Ekonom dari Institute for Development of Economics and Finance, Abra Talattov, mengatakan Indofarma masih memiliki potensi bisnis yang menjanjikan dengan ditopang prospek positif industri farmasi dan kesehatan secara keseluruhan. “Sektor kesehatan sangat strategis karena dari sisi permintaan masih bisa terus tumbuh sehingga peluang pulih jauh lebih besar dibanding sektor lain,” ucapnya. Industrialisasi di bidang kesehatan pun menjadi agenda besar yang menjanjikan sebagai momentum titik balik performa perseroan.

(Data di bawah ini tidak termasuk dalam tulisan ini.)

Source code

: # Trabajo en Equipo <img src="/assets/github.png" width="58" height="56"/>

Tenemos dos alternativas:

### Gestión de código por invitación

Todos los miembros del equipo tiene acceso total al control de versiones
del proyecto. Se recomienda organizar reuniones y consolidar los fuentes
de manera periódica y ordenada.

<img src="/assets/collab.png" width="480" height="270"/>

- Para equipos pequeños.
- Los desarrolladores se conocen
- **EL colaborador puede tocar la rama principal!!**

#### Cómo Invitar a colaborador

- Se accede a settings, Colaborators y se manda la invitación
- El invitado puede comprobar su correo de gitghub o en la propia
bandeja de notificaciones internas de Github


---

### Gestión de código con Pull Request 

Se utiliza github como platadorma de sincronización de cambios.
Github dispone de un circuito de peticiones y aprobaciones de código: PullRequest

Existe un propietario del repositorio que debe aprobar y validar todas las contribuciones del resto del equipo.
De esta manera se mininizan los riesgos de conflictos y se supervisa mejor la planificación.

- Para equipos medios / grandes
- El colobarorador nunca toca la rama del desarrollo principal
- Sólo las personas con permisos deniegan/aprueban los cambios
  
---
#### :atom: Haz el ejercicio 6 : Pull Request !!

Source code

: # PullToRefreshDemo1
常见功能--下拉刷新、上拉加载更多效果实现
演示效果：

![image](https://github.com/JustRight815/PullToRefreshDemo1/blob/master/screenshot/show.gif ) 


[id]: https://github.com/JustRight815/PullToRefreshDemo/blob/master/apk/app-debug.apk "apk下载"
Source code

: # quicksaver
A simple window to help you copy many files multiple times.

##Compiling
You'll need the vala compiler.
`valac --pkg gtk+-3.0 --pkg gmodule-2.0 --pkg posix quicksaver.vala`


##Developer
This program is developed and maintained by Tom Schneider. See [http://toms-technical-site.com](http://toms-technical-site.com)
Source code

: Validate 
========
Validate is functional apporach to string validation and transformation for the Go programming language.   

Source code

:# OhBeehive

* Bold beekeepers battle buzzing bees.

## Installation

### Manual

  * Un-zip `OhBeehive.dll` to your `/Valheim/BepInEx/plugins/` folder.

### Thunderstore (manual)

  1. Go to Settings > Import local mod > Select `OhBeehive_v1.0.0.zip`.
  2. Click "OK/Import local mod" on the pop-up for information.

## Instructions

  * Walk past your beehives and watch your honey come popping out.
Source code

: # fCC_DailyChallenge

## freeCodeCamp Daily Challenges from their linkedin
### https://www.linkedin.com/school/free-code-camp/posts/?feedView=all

Untuk sementara, Abra mengungkapkan, Indofarma dapat menjalankan bisnis dengan dukungan modal usaha dari Bio Farma selaku induk holding. Bio Farma juga bisa mencarikan akses pembiayaan dan pendanaan untuk diteruskan kepada Indofarma dan menjalankan usahanya. “Bio Farma sebagai entitas penjamin dan tentunya harus disertai pengawasan penggunaan yang lebih ketat dan pruden serta diikuti kemampuan meningkatkan penjualan oleh Indofarma,” katanya.
Peneliti BUMN dari Universitas Indonesia, Depok, Jawa Barat, Toto Pranoto, mengatakan Indofarma perlu melakukan perbaikan dan restrukturisasi mendasar, khususnya dari sisi bisnis, serta optimalisasi fasilitas produksi. Perusahaan harus memperkuat kembali posisinya sebagai produsen obat generik dan alat kesehatan. “Permintaan dari pasar dan pemerintah tersedia, semestinya korporasi ini bisa bertumbuh,” tuturnya. Selain dalam pengelolaan bisnis, manajemen diharapkan lebih serius dalam pengelolaan risiko.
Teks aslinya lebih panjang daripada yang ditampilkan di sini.